→ **WORK INSTRUCTIONS**
An exact copy of every entry is required, minus the pictures.

********

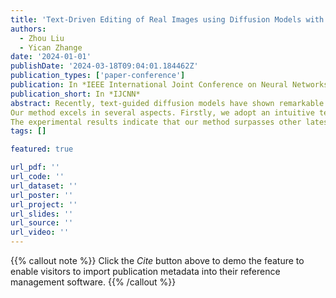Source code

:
 ```yaml
---
title: 'Text-Driven Editing of Real Images using Diffusion Models with Error Corrector'
authors:
  - Zhou Liu
  - Yican Zhange
date: '2024-01-01'
publishDate: '2024-03-18T09:04:01.184462Z'
publication_types: ['paper-conference']
publication: In *IEEE International Joint Conference on Neural Networks*
publication_short: In *IJCNN*
abstract: Recently, text-guided diffusion models have shown remarkable effectiveness in image editing. However, there is still substantial room for improvement in editing real images outside the model's domain. Firstly, addressing OOD (out-of-domain) issues typically requires an extended training process to achieve knowledge embedding. Secondly, achieving high-fidelity edits in localized areas of real images while maintaining background consistency poses a considerable challenge. Therefore, we propose an innovative text-driven framework for real image editing that requires no masking or fine-tuning.
Our method excels in several aspects. Firstly, we adopt an intuitive text-driven editing method without the need for additional information. Secondly, by freezing the diffusion model and training only an error corrector, we address the issue of cumulative error during the inversion process, preserving the rich prior knowledge of the diffusion model and avoiding catastrophic forgetting. Lastly, we introduce a single-step linear optimization algorithm to reduce the training cost in the early stages of editing.
The experimental results indicate that our method surpasses other latest approaches on multiple metrics, and qualitative comparisons demonstrate outstanding fidelity and controllability in our editing results. This provides an efficient and powerful solution for text-driven real-image editing. You can find our code here.
tags: []

featured: true

url_pdf: ''
url_code: ''
url_dataset: ''
url_poster: ''
url_project: ''
url_slides: ''
url_source: ''
url_video: ''
---
```

{{% callout note %}}
Click the _Cite_ button above to demo the feature to enable visitors to import publication metadata into their reference management software.
{{% /callout %}}

<!-- {{% callout note %}}
Create your slides in Markdown - click the _Slides_ button to check out the example.
{{% /callout %}}

Add the publication's **full text** or **supplementary notes** here. You can use rich formatting such as including [code, math, and images](https://docs.hugoblox.com/content/writing-markdown-latex/). -->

********

→ **SOLUTION TO THIS TASK**
Source code

:
 ```yaml
---
title: 'Text-Driven Editing of Real Images using Diffusion Models with Error Corrector'
authors:
  - Zhou Liu
  - Yican Zhange
date: '2024-01-01'
publishDate: '2024-03-18T09:04:01.184462Z'
publication_types: ['paper-conference']
publication: In *IEEE International Joint Conference on Neural Networks*
publication_short: In *IJCNN*
abstract: Recently, text-guided diffusion models have shown remarkable effectiveness in image editing. However, there is still substantial room for improvement in editing real images outside the model's domain. Firstly, addressing OOD (out-of-domain) issues typically requires an extended training process to achieve knowledge embedding. Secondly, achieving high-fidelity edits in localized areas of real images while maintaining background consistency poses a considerable challenge. Therefore, we propose an innovative text-driven framework for real image editing that requires no masking or fine-tuning.
Our method excels in several aspects. Firstly, we adopt an intuitive text-driven editing method without the need for additional information. Secondly, by freezing the diffusion model and training only an error corrector, we address the issue of cumulative error during the inversion process, preserving the rich prior knowledge of the diffusion model and avoiding catastrophic forgetting. Lastly, we introduce a single-step linear optimization algorithm to reduce the training cost in the early stages of editing.
The experimental results indicate that our method surpasses other latest approaches on multiple metrics, and qualitative comparisons demonstrate outstanding fidelity and controllability in our editing results. This provides an efficient and powerful solution for text-driven real-image editing. You can find our code here.
tags: []

featured: true

url_pdf: ''
url_code: ''
url_dataset: ''
url_poster: ''
url_project: ''
url_slides: ''
url_source: ''
url_video: ''
---
```

{{% callout note %}}
Click the _Cite_ button above to demo the feature to enable visitors to import publication metadata into their reference management software.
{{% /callout %}}

<!-- {{% callout note %}}
Create your slides in Markdown - click the _Slides_ button to check out the example.
{{% /callout %}}

Add the publication's **full text** or **supplementary notes** here. You can use rich formatting such as including [code, math, and images](https://docs.hugoblox.com/content/writing-markdown-latex/). -->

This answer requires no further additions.